MiNK Therapeutics Secures $1.1 Million Non‑Dilutive Funding from C‑Further Consortium to Advance Pediatric Cancer T‑Cell Therapy

INKT
March 11, 2026

MiNK Therapeutics (NASDAQ: INKT) announced a new partnership with the C‑Further consortium, an international pediatric oncology initiative backed by Cancer Research Horizons, LifeArc and Great Ormond Street Hospital Charity. The collaboration will advance MiNK’s PRAME‑targeted T‑cell receptor (TCR)‑engineered invariant natural killer T (iNKT) cell therapy for pediatric cancers, including sarcomas, acute myeloid leukemia and medulloblastoma.

Under the agreement, MiNK will receive approximately $1.1 million in non‑dilutive, aggregate funding to support IND‑enabling development of its PRAME‑TCR‑iNKT asset. The non‑dilutive nature of the funding means MiNK can preserve shareholder equity while securing capital to move the program forward. In addition, the deal includes a double‑digit share of downstream commercial revenues, giving MiNK a potential upside if the therapy reaches the market.

The partnership positions MiNK to leverage its off‑the‑shelf iNKT platform in a high‑need pediatric oncology space while maintaining the ability to pursue other antigen targets independently. The consortium’s backing signals confidence in MiNK’s platform and provides a capital‑efficient path for the program, aligning with the company’s strategy to accelerate clinical development without diluting ownership.
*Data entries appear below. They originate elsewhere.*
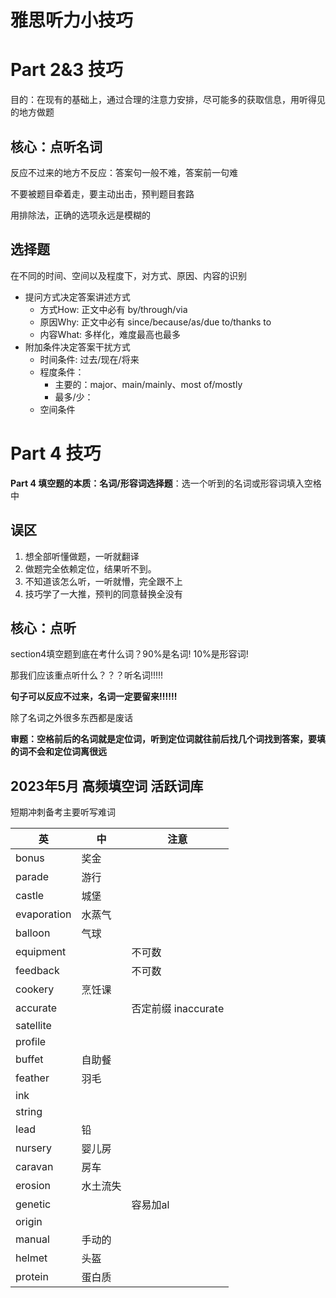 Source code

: # 雅思听力小技巧

# Part 2&3 技巧

目的：在现有的基础上，通过合理的注意力安排，尽可能多的获取信息，用听得见的地方做题

## 核心：点听名词

反应不过来的地方不反应：答案句一般不难，答案前一句难

不要被题目牵着走，要主动出击，预判题目套路

用排除法，正确的选项永远是模糊的

## 选择题

在不同的时间、空间以及程度下，对方式、原因、内容的识别

* 提问方式决定答案讲述方式
  * 方式How: 正文中必有 by/through/via
  * 原因Why: 正文中必有 since/because/as/due to/thanks to
  * 内容What: 多样化，难度最高也最多
* 附加条件决定答案干扰方式
  * 时间条件: 过去/现在/将来
  * 程度条件：
    * 主要的：major、main/mainly、most of/mostly
    * 最多/少：
  * 空间条件

# Part 4 技巧

**Part 4 填空题的本质：名词/形容词选择题**：选一个听到的名词或形容词填入空格中

## 误区

1. 想全部听懂做题，一听就翻译
2. 做题完全依赖定位，结果听不到。
3. 不知道该怎么听，一听就懵，完全跟不上
4. 技巧学了一大推，预判的同意替换全没有

## 核心：点听

section4填空题到底在考什么词？90%是名词! 10%是形容词!

那我们应该重点听什么？？？听名词!!!!!

**句子可以反应不过来，名词一定要留来!!!!!!**

除了名词之外很多东西都是废话

**审题：空格前后的名词就是定位词，听到定位词就往前后找几个词找到答案，要填的词不会和定位词离很远**

## 2023年5月 高频填空词 活跃词库

短期冲刺备考主要听写难词

英|中|注意
-|-|-
bonus|奖金|
parade|游行|
castle|城堡|
evaporation|水蒸气|
balloon|气球|
equipment| |不可数
feedback| |不可数
cookery|烹饪课
accurate| |否定前缀 inaccurate
satellite|
profile|
buffet|自助餐
feather|羽毛
ink|
string|
lead|铅
nursery|婴儿房
caravan|房车
erosion|水土流失
genetic| |容易加al
origin|
manual|手动的
helmet|头盔
protein|蛋白质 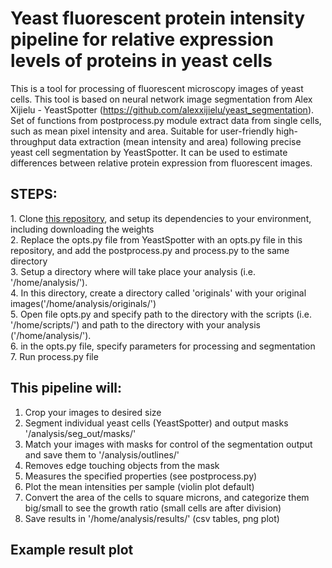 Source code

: # Yeast fluorescent protein intensity pipeline for relative expression levels of proteins in yeast cells

This is a tool for processing of fluorescent microscopy images of yeast cells. This tool is based on neural network image segmentation from Alex Xijielu - YeastSpotter (https://github.com/alexxijielu/yeast_segmentation). Set of functions from postprocess.py module extract data from single cells, such as mean pixel intensity and area.
Suitable for user-friendly high-throughput data extraction (mean intensity and area) following precise yeast cell segmentation by YeastSpotter. It can be used to estimate differences between relative protein expression from fluorescent images.

<h2>STEPS:</h2>
1. Clone <a href='https://github.com/alexxijielu/yeast_segmentation'>this repository</a>, and setup its dependencies to your environment, including downloading the weights<br>
2. Replace the opts.py file from YeastSpotter with an opts.py file in this repository, and add the postprocess.py and process.py to the same directory<br>
3. Setup a directory where will take place your analysis (i.e. '/home/analysis/').<br>
4. In this directory, create a directory called 'originals' with your original images('/home/analysis/originals/')<br>
5. Open file opts.py and specify path to the directory with the scripts (i.e. '/home/scripts/') and path to the directory with your analysis ('/home/analysis/').<br>
6. in the opts.py file, specify parameters for processing and segmentation<br>
7. Run process.py file


<h2>This pipeline will:</h2>

1. Crop your images to desired size
2. Segment individual yeast cells (YeastSpotter) and output masks '/analysis/seg_out/masks/'
3. Match your images with masks for control of the segmentation output and save them to '/analysis/outlines/'
4. Removes edge touching objects from the mask
5. Measures the specified properties (see postprocess.py)
6. Plot the mean intensities per sample (violin plot default)
8. Convert the area of the cells to square microns, and categorize them big/small to see the growth ratio (small cells are after division)
7. Save results in '/home/analysis/results/' (csv tables, png plot)

<h2>Example result plot</h2>
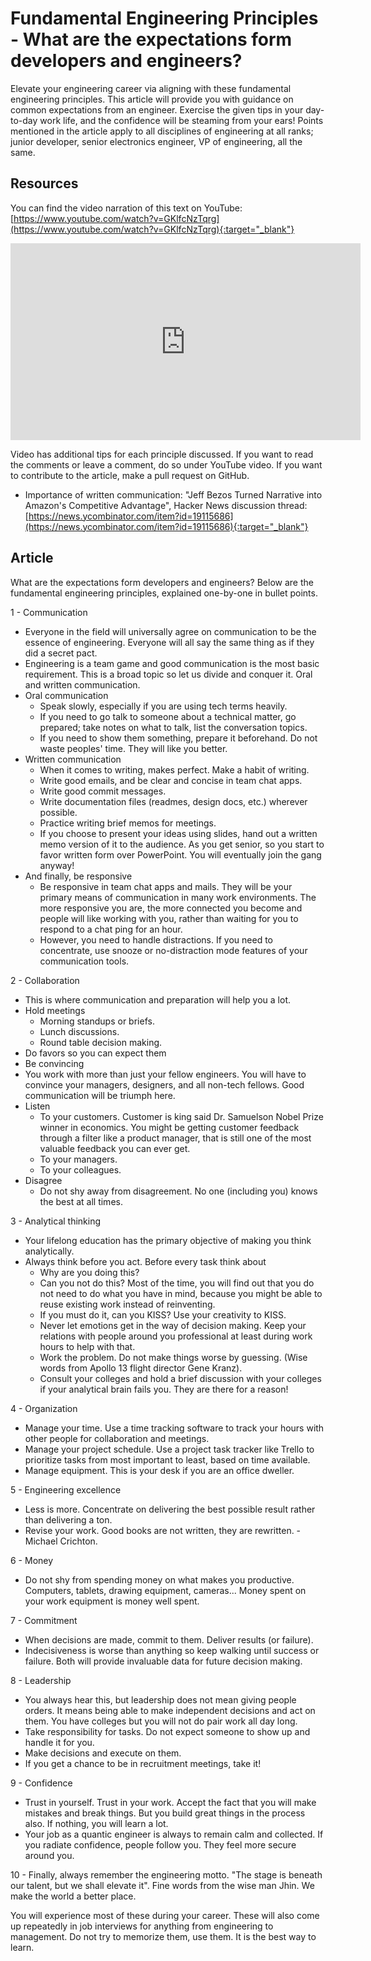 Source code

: # Fundamental Engineering Principles - What are the expectations form developers and engineers?
Elevate your engineering career via aligning with these fundamental engineering principles. This article will provide you with guidance on common expectations from an engineer. Exercise the given tips in your day-to-day work life, and the confidence will be steaming from your ears! Points mentioned in the article apply to all disciplines of engineering at all ranks; junior developer, senior electronics engineer, VP of engineering, all the same.

## Resources
You can find the video narration of this text on YouTube: [https://www.youtube.com/watch?v=GKlfcNzTqrg](https://www.youtube.com/watch?v=GKlfcNzTqrg){:target="_blank"}

<iframe width="560" height="315" src="https://www.youtube.com/embed/GKlfcNzTqrg" frameborder="0" allow="accelerometer; autoplay; encrypted-media; gyroscope; picture-in-picture" allowfullscreen></iframe>

Video has additional tips for each principle discussed. If you want to read the comments or leave a comment, do so under YouTube video. If you want to contribute to the article, make a pull request on GitHub.
  * Importance of written communication: "Jeff Bezos Turned Narrative into Amazon's Competitive Advantage", Hacker News discussion thread: [https://news.ycombinator.com/item?id=19115686](https://news.ycombinator.com/item?id=19115686){:target="_blank"}

## Article
What are the expectations form developers and engineers? Below are the fundamental engineering principles, explained one-by-one in bullet points.

1 - Communication
  * Everyone in the field will universally agree on communication to be the essence of engineering. Everyone will all say the same thing as if they did a secret pact.
  * Engineering is a team game and good communication is the most basic requirement. This is a broad topic so let us divide and conquer it. Oral and written communication.
  * Oral communication
    * Speak slowly, especially if you are using tech terms heavily.
    * If you need to go talk to someone about a technical matter, go prepared; take notes on what to talk, list the conversation topics.
    * If you need to show them something, prepare it beforehand. Do not waste peoples' time. They will like you better.
  * Written communication
    * When it comes to writing, makes perfect. Make a habit of writing.
    * Write good emails, and be clear and concise in team chat apps.
    * Write good commit messages.
    * Write documentation files (readmes, design docs, etc.) wherever possible.
    * Practice writing brief memos for meetings.
    * If you choose to present your ideas using slides, hand out a written memo version of it to the audience. As you get senior, so you start to favor written form over PowerPoint. You will eventually join the gang anyway!
  * And finally, be responsive
    * Be responsive in team chat apps and mails. They will be your primary means of communication in many work environments. The more responsive you are, the more connected you become and people will like working with you, rather than waiting for you to respond to a chat ping for an hour.
    * However, you need to handle distractions. If you need to concentrate, use snooze or no-distraction mode features of your communication tools.

2 - Collaboration
  * This is where communication and preparation will help you a lot.
  * Hold meetings
    * Morning standups or briefs.
    * Lunch discussions.
    * Round table decision making.
  * Do favors so you can expect them
  * Be convincing
  * You work with more than just your fellow engineers. You will have to convince your managers, designers, and all non-tech fellows. Good communication will be triumph here.
  * Listen
    * To your customers. Customer is king said Dr. Samuelson Nobel Prize winner in economics. You might be getting customer feedback through a filter like a product manager, that is still one of the most valuable feedback you can ever get.
    * To your managers.
    * To your colleagues.
  * Disagree
    * Do not shy away from disagreement. No one (including you) knows the best at all times.

3 - Analytical thinking
  * Your lifelong education has the primary objective of making you think analytically.
  * Always think before you act. Before every task think about
    * Why are you doing this?
    * Can you not do this? Most of the time, you will find out that you do not need to do what you have in mind, because you might be able to reuse existing work instead of reinventing.
    * If you must do it, can you KISS? Use your creativity to KISS.
    * Never let emotions get in the way of decision making. Keep your relations with people around you professional at least during work hours to help with that.
    * Work the problem. Do not make things worse by guessing. (Wise words from Apollo 13 flight director Gene Kranz).
    * Consult your colleges and hold a brief discussion with your colleges if your analytical brain fails you. They are there for a reason!

4 - Organization
  * Manage your time. Use a time tracking software to track your hours with other people for collaboration and meetings.
  * Manage your project schedule. Use a project task tracker like Trello to prioritize tasks from most important to least, based on time available.
  * Manage equipment. This is your desk if you are an office dweller.

5 - Engineering excellence
  * Less is more. Concentrate on delivering the best possible result rather than delivering a ton.
  * Revise your work. Good books are not written, they are rewritten. - Michael Crichton.

6 - Money
  * Do not shy from spending money on what makes you productive. Computers, tablets, drawing equipment, cameras... Money spent on your work equipment is money well spent.

7 - Commitment
  * When decisions are made, commit to them. Deliver results (or failure).
  * Indecisiveness is worse than anything so keep walking until success or failure. Both will provide invaluable data for future decision making.

8 - Leadership
  * You always hear this, but leadership does not mean giving people orders. It means being able to make independent decisions and act on them. You have colleges but you will not do pair work all day long.
  * Take responsibility for tasks. Do not expect someone to show up and handle it for you.
  * Make decisions and execute on them.
  * If you get a chance to be in recruitment meetings, take it!

9 - Confidence
  * Trust in yourself. Trust in your work. Accept the fact that you will make mistakes and break things. But you build great things in the process also. If nothing, you will learn a lot.
  * Your job as a quantic engineer is always to remain calm and collected. If you radiate confidence, people follow you. They feel more secure around you.

10 - Finally, always remember the engineering motto. "The stage is beneath our talent, but we shall elevate it". Fine words from the wise man Jhin. We make the world a better place.

You will experience most of these during your career. These will also come up repeatedly in job interviews for anything from engineering to management. Do not try to memorize them, use them. It is the best way to learn.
The collaboration also offers strategic benefits beyond capital. By partnering with a consortium that includes leading research institutions and a major pediatric hospital charity, MiNK gains access to clinical expertise, patient populations and potential regulatory pathways that could accelerate IND filing and eventual market entry. The partnership underscores the growing interest in off‑the‑shelf cell therapies for pediatric indications, where manufacturing speed and cost are critical.
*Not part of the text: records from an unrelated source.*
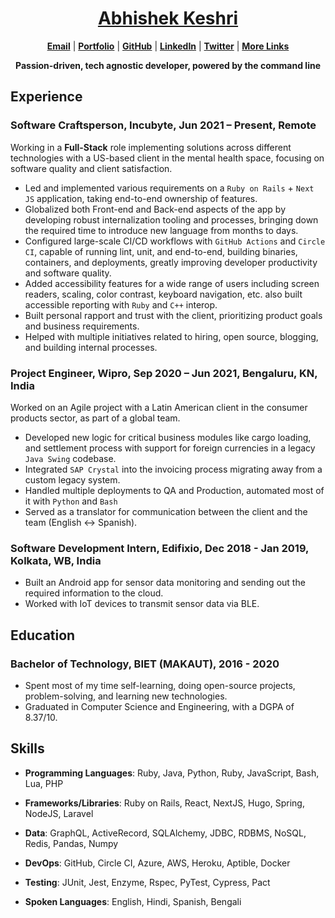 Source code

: <div align="center">

# [Abhishek Keshri](https://2kabhishek.github.io)

[**Email**](mailto:iam2kabhishek@gmail.com) | [**Portfolio**](https://2kabhishek.github.io) | [**GitHub**](https://github.com/2kabhishek) | [**LinkedIn**](https://www.linkedin.com/in/2kabhishek/) | [**Twitter**](https://twitter.com/2kabhishek) | [**More Links**](https://2kabhishek.github.io/links)

**Passion-driven, tech agnostic developer, powered by the command line**

</div>

## Experience

### **Software Craftsperson, Incubyte,** Jun 2021 – **Present**, Remote

Working in a **Full-Stack** role implementing solutions across different technologies with a US-based client in the mental health space, focusing on software quality and client satisfaction.

-   Led and implemented various requirements on a `Ruby on Rails` + `Next JS` application, taking end-to-end ownership of features.
-   Globalized both Front-end and Back-end aspects of the app by developing robust internalization tooling and processes, bringing down the required time to introduce new language from months to days.
-   Configured large-scale CI/CD workflows with `GitHub Actions` and `Circle CI`, capable of running lint, unit, and end-to-end, building binaries, containers, and deployments, greatly improving developer productivity and software quality.
-   Added accessibility features for a wide range of users including screen readers, scaling, color contrast, keyboard navigation, etc. also built accessible reporting with `Ruby` and `C++` interop.
-   Built personal rapport and trust with the client, prioritizing product goals and business requirements.
-   Helped with multiple initiatives related to hiring, open source, blogging, and building internal processes.

### **Project Engineer, Wipro,** Sep 2020 – Jun 2021, Bengaluru, KN, India

Worked on an Agile project with a Latin American client in the consumer products sector, as part of a global team.

-   Developed new logic for critical business modules like cargo loading, and settlement process with support for foreign currencies in a legacy `Java Swing` codebase.
-   Integrated `SAP Crystal` into the invoicing process migrating away from a custom legacy system.
-   Handled multiple deployments to QA and Production, automated most of it with `Python` and `Bash`
-   Served as a translator for communication between the client and the team (English <-> Spanish).

### **Software Development Intern, Edifixio,** Dec 2018 - Jan 2019, Kolkata, WB, India

-   Built an Android app for sensor data monitoring and sending out the required information to the cloud.
-   Worked with IoT devices to transmit sensor data via BLE.

## Education

### **Bachelor of Technology, BIET (MAKAUT)**, 2016 - 2020

-   Spent most of my time self-learning, doing open-source projects, problem-solving, and learning new technologies.
-   Graduated in Computer Science and Engineering, with a DGPA of 8.37/10.

## Skills

-   **Programming Languages**:
    Ruby, Java, Python, Ruby, JavaScript, Bash, Lua, PHP
-   **Frameworks/Libraries**:
    Ruby on Rails, React, NextJS, Hugo, Spring, NodeJS, Laravel
-   **Data**:
    GraphQL, ActiveRecord, SQLAlchemy, JDBC, RDBMS, NoSQL, Redis, Pandas, Numpy
-   **DevOps**:
    GitHub, Circle CI, Azure, AWS, Heroku, Aptible, Docker
-   **Testing**:
    JUnit, Jest, Enzyme, Rspec, PyTest, Cypress, Pact

-   **Spoken Languages**:
    English, Hindi, Spanish, Bengali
Investor reaction to the announcement was strongly positive, reflecting the market’s appreciation for the validation from a respected consortium and the financial cushion provided by the non‑dilutive funding. The deal is expected to extend MiNK’s cash runway and support the company’s broader pipeline development plans.

The announcement marks a significant milestone for MiNK, reinforcing its position in the competitive cell‑therapy landscape and providing a tangible step toward bringing a novel pediatric cancer therapy to patients.